A crise gerada pela pandemia interage com a heterogeneidade na capacidade de geração de renda, condições de trabalho, acesso a serviços públicos e muitos outros aspectos que tornam alguns indivíduos e famílias particularmente vulneráveis. Dentre eles podemos destacar: pessoas nos mercados informais, pequenos e microempresários, mulheres em condições precárias de trabalho, grupos historicamente excluídos, como indígenas e negros.
Estes citados deveriam estar no centro da resposta política, mas até o momento não estão…
O que vemos na mídia são notícias sobre “Corrida Eleitoral” onde citam nomes de possíveis candidatos de vários partidos, mas esses candidatos não apresentam propostas factíveis ou não para solucionar a “invisibilidade dos despossuídos” neste momento tão crucial de pandemia.
São verdadeiros políticos alienados das questões sociais, econômicas e ambientais que envolvem a questão. Qual o projeto político deles para pós pandemia?
O ex-governador dos EUA, Ben Bernanke, nos lembra em seu livro “The Courage to Act” que durante as crises, as pessoas são distinguidas por aqueles que agem e aqueles que temem agir. O que percebo é que grande parte dos nossos políticos temem em agir. Se alguma vez houve um momento sem precedentes para agir, é indiscutível, que este momento é agora.
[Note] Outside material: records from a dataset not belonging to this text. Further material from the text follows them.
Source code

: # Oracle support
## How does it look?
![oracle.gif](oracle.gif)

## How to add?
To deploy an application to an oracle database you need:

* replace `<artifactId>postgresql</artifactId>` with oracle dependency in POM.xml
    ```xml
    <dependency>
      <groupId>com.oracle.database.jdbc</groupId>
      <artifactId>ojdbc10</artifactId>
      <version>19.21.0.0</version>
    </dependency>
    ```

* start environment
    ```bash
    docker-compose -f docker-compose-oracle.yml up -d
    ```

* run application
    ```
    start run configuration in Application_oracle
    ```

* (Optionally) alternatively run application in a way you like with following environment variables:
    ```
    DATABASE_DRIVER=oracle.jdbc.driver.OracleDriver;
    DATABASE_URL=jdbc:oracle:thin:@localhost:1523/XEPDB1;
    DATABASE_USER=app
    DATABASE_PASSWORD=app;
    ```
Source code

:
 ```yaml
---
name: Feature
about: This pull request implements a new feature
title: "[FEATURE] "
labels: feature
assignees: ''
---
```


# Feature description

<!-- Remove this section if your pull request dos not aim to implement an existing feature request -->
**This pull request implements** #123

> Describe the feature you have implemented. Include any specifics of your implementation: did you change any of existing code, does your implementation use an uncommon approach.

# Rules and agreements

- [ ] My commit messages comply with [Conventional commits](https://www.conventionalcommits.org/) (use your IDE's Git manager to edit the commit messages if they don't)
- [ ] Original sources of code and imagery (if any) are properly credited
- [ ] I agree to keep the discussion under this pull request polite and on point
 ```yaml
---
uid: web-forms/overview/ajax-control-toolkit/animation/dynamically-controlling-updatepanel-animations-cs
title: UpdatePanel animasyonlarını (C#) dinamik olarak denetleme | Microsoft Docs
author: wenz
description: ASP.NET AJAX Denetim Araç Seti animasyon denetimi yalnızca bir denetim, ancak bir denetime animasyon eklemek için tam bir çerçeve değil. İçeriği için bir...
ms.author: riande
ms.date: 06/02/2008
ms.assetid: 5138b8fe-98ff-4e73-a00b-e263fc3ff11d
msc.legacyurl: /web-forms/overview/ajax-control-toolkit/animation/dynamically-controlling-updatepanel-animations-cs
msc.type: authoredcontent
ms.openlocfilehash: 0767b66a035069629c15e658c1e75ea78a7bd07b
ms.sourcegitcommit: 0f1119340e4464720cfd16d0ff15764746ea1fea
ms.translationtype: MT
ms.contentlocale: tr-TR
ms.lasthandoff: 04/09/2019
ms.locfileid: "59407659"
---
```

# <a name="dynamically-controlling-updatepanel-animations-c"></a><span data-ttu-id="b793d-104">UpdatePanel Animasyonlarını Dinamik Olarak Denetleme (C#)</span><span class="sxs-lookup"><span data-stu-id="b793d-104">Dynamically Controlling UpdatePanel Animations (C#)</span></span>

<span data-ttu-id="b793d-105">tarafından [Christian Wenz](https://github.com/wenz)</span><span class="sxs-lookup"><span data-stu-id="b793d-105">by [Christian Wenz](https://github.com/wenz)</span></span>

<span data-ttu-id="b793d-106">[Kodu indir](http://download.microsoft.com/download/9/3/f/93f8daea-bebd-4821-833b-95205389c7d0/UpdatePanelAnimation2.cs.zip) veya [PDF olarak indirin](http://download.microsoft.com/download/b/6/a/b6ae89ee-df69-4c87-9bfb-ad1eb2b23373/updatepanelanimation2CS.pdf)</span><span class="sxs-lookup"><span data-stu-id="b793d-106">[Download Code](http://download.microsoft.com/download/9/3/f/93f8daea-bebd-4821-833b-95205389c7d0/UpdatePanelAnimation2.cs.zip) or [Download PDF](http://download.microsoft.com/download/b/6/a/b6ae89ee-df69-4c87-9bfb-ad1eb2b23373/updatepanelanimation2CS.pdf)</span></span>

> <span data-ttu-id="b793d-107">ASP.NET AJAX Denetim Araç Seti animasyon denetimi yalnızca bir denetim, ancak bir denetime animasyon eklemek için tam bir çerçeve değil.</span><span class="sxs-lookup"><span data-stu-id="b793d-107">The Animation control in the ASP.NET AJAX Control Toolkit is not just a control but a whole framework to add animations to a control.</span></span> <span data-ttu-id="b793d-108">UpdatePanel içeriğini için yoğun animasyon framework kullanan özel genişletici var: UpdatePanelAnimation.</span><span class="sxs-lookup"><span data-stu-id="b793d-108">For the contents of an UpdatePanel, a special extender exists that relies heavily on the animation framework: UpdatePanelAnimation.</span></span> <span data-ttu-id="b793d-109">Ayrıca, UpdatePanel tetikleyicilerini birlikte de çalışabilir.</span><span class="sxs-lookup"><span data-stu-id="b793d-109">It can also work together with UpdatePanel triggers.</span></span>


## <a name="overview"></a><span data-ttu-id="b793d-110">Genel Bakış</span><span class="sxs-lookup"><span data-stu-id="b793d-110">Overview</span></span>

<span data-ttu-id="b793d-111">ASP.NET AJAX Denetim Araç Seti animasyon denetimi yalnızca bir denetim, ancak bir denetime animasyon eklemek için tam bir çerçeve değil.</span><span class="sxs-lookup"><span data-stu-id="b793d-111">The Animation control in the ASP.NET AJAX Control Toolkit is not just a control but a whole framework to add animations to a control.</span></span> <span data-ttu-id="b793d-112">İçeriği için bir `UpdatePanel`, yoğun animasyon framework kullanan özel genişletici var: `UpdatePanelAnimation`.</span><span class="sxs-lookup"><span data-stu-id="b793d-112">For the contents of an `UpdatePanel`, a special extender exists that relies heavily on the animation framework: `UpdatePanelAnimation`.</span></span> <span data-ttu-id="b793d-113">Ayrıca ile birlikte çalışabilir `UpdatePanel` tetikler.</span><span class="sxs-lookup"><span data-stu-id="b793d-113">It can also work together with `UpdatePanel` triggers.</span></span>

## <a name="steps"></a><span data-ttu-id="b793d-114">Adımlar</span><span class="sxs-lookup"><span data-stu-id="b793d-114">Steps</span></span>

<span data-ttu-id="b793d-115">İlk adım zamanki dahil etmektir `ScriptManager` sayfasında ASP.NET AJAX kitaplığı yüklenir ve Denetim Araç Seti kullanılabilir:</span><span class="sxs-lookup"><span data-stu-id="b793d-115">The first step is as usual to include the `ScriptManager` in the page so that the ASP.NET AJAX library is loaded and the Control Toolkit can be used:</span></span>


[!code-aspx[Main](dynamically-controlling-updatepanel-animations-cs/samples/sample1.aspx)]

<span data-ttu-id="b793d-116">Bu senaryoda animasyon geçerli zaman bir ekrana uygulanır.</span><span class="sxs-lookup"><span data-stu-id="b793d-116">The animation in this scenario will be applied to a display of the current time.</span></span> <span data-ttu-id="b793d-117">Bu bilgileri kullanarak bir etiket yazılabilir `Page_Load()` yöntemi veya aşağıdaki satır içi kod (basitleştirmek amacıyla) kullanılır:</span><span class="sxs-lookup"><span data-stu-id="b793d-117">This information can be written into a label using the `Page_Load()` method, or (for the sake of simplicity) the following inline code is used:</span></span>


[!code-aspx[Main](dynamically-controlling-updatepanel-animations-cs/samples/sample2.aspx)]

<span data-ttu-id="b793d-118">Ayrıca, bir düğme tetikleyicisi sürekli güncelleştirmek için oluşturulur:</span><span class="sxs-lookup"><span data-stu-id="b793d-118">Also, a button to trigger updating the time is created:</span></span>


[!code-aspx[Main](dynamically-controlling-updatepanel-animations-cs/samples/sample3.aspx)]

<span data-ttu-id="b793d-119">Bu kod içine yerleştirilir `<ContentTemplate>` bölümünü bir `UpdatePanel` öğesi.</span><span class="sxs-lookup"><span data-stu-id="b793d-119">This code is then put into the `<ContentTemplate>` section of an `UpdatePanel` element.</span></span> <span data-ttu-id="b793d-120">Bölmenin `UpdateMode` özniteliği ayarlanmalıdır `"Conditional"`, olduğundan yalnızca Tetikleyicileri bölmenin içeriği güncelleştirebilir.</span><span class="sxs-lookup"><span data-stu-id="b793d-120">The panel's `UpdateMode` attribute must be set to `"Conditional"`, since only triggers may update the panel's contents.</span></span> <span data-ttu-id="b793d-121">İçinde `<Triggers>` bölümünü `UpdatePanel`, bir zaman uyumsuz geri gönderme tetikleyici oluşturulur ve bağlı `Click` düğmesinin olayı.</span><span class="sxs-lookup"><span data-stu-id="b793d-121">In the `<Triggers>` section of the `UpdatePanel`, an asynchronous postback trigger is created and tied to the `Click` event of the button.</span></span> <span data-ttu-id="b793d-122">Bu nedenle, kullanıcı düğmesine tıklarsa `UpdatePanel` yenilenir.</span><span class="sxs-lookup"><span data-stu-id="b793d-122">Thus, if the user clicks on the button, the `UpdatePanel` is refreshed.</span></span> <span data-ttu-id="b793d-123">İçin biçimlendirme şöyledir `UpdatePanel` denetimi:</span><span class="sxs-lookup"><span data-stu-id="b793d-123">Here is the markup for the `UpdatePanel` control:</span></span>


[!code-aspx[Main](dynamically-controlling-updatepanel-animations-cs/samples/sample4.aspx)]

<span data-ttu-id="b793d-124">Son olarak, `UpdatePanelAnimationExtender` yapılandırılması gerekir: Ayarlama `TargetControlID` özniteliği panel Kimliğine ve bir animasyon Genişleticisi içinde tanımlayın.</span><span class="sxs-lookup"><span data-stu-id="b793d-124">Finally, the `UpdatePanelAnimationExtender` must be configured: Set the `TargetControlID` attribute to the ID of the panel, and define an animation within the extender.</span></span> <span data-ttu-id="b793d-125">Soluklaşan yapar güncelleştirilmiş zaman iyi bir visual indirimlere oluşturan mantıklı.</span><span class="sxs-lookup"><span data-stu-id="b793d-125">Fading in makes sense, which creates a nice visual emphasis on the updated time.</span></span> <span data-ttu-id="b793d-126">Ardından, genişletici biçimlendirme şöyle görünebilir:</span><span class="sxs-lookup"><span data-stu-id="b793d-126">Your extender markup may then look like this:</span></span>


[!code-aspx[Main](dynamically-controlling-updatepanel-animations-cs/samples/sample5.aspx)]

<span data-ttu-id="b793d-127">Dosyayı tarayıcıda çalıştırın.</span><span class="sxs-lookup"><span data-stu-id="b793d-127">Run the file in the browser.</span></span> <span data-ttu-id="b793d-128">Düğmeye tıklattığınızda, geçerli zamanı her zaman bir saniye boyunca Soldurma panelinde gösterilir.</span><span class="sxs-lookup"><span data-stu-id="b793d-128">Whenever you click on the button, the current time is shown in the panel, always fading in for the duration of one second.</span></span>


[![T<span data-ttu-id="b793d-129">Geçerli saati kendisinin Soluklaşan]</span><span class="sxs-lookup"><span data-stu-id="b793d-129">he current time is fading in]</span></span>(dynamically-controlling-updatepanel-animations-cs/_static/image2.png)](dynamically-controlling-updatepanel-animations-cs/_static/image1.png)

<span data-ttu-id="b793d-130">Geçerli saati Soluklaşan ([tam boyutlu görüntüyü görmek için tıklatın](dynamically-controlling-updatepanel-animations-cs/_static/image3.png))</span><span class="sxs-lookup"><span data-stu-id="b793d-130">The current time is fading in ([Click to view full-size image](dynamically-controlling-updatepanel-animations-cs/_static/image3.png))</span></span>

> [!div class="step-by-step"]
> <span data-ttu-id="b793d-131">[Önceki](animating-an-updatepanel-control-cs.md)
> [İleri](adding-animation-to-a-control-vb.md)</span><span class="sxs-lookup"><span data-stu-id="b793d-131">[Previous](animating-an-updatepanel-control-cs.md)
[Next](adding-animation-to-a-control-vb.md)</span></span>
O desafio lançado para aqueles que possuem capital político e financeiro é este: em vez de preparar o terreno para um cemitério em massa, construa as bases e invista em infraestrutura social, de saneamento básico e ambiental. Invista na educação em todos os seus dois níveis: a educação básica – formada por três etapas – educação infantil, ensino fundamental e ensino médio, e no segundo nível, na educação superior.
Por meio da educação é possível formar cidadãos conscientes, críticos e capacitados para viver em sociedade. Quando se investe em educação, se tem uma população preparada para encarar os desafios cotidianos em todas as áreas, inclusive em pandemias.
Como Arquiteto e Urbanista tenho que salientar que o processo de planejamento e sua transformação acontecem no momento em que a sociedade, ao olhar de forma crítica para os aspectos que influenciam sua qualidade de vida, reflete sobre os fatores sociais, políticos, econômicos e ambientais que originaram a situação atual e, ao corrigir o caminho, busque modificá-los de forma a melhorar a qualidade de vida da população, principalmente daqueles que são “despossuídos” e não tem voz.
Importante salientar que o próximo ano é um ano eleitoral e precisamos votar naqueles que se distinguem dos politiqueiros que só trabalham em causa própria e, desta forma, a favor da necrópole do Covid19, por aqueles que efetivamente agem em prol da sociedade democratizando as decisões para transformar o planejamento da ação em trabalho compartilhado entre os cidadãos para uma recuperação social, econômica e ambiental pós pandemia.
Eduardo Chiletto é arquiteto e urbanista.